#### [WHAT TO WORK ON]
Your task is to repeat the listing exactly.

╭─ RECORDS SUPPLIED

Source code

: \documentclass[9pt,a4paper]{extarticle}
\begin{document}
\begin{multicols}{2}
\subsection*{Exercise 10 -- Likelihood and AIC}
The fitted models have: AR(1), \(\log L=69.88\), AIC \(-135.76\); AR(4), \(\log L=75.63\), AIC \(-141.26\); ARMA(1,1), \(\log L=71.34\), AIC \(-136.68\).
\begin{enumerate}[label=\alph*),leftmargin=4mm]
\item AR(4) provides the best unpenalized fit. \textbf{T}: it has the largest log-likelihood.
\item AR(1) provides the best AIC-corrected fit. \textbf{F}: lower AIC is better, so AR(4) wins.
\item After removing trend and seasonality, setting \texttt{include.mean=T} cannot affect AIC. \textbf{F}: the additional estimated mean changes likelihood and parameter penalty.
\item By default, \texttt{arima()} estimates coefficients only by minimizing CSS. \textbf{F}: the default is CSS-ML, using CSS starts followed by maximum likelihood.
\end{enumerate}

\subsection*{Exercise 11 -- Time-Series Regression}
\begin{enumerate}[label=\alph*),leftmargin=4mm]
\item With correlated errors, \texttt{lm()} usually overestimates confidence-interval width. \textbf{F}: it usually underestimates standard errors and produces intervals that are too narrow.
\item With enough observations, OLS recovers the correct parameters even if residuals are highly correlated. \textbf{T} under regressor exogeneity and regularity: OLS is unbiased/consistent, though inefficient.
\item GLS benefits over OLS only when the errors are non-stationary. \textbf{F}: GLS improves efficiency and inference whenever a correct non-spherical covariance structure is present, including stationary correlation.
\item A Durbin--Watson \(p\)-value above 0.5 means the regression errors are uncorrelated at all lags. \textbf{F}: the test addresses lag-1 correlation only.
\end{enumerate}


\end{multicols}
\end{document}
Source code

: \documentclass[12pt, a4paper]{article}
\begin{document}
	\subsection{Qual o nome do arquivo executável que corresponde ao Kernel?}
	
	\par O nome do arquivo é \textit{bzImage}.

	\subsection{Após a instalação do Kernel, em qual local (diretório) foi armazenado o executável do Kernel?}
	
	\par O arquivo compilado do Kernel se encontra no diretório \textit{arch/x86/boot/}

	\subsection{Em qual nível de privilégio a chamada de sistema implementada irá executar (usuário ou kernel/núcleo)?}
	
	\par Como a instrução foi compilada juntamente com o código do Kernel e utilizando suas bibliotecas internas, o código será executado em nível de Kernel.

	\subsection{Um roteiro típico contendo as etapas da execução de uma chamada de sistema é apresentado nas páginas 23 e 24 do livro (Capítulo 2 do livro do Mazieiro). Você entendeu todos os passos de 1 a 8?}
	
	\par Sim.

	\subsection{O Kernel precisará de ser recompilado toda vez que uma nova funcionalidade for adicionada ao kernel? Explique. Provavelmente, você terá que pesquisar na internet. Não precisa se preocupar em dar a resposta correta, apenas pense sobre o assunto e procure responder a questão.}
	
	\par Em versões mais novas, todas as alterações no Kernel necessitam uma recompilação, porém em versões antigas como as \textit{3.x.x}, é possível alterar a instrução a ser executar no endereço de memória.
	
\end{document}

╰─

#### [TASK ANSWER]
Source code

: \documentclass[9pt,a4paper]{extarticle}
\begin{document}
\begin{multicols}{2}
\subsection*{Exercise 10 -- Likelihood and AIC}
The fitted models have: AR(1), \(\log L=69.88\), AIC \(-135.76\); AR(4), \(\log L=75.63\), AIC \(-141.26\); ARMA(1,1), \(\log L=71.34\), AIC \(-136.68\).
\begin{enumerate}[label=\alph*),leftmargin=4mm]
\item AR(4) provides the best unpenalized fit. \textbf{T}: it has the largest log-likelihood.
\item AR(1) provides the best AIC-corrected fit. \textbf{F}: lower AIC is better, so AR(4) wins.
\item After removing trend and seasonality, setting \texttt{include.mean=T} cannot affect AIC. \textbf{F}: the additional estimated mean changes likelihood and parameter penalty.
\item By default, \texttt{arima()} estimates coefficients only by minimizing CSS. \textbf{F}: the default is CSS-ML, using CSS starts followed by maximum likelihood.
\end{enumerate}

\subsection*{Exercise 11 -- Time-Series Regression}
\begin{enumerate}[label=\alph*),leftmargin=4mm]
\item With correlated errors, \texttt{lm()} usually overestimates confidence-interval width. \textbf{F}: it usually underestimates standard errors and produces intervals that are too narrow.
\item With enough observations, OLS recovers the correct parameters even if residuals are highly correlated. \textbf{T} under regressor exogeneity and regularity: OLS is unbiased/consistent, though inefficient.
\item GLS benefits over OLS only when the errors are non-stationary. \textbf{F}: GLS improves efficiency and inference whenever a correct non-spherical covariance structure is present, including stationary correlation.
\item A Durbin--Watson \(p\)-value above 0.5 means the regression errors are uncorrelated at all lags. \textbf{F}: the test addresses lag-1 correlation only.
\end{enumerate}


\end{multicols}
\end{document}
Source code

: \documentclass[12pt, a4paper]{article}
\begin{document}
	\subsection{Qual o nome do arquivo executável que corresponde ao Kernel?}
	
	\par O nome do arquivo é \textit{bzImage}.

	\subsection{Após a instalação do Kernel, em qual local (diretório) foi armazenado o executável do Kernel?}
	
	\par O arquivo compilado do Kernel se encontra no diretório \textit{arch/x86/boot/}

	\subsection{Em qual nível de privilégio a chamada de sistema implementada irá executar (usuário ou kernel/núcleo)?}
	
	\par Como a instrução foi compilada juntamente com o código do Kernel e utilizando suas bibliotecas internas, o código será executado em nível de Kernel.

	\subsection{Um roteiro típico contendo as etapas da execução de uma chamada de sistema é apresentado nas páginas 23 e 24 do livro (Capítulo 2 do livro do Mazieiro). Você entendeu todos os passos de 1 a 8?}
	
	\par Sim.

	\subsection{O Kernel precisará de ser recompilado toda vez que uma nova funcionalidade for adicionada ao kernel? Explique. Provavelmente, você terá que pesquisar na internet. Não precisa se preocupar em dar a resposta correta, apenas pense sobre o assunto e procure responder a questão.}
	
	\par Em versões mais novas, todas as alterações no Kernel necessitam uma recompilação, porém em versões antigas como as \textit{3.x.x}, é possível alterar a instrução a ser executar no endereço de memória.
	
\end{document}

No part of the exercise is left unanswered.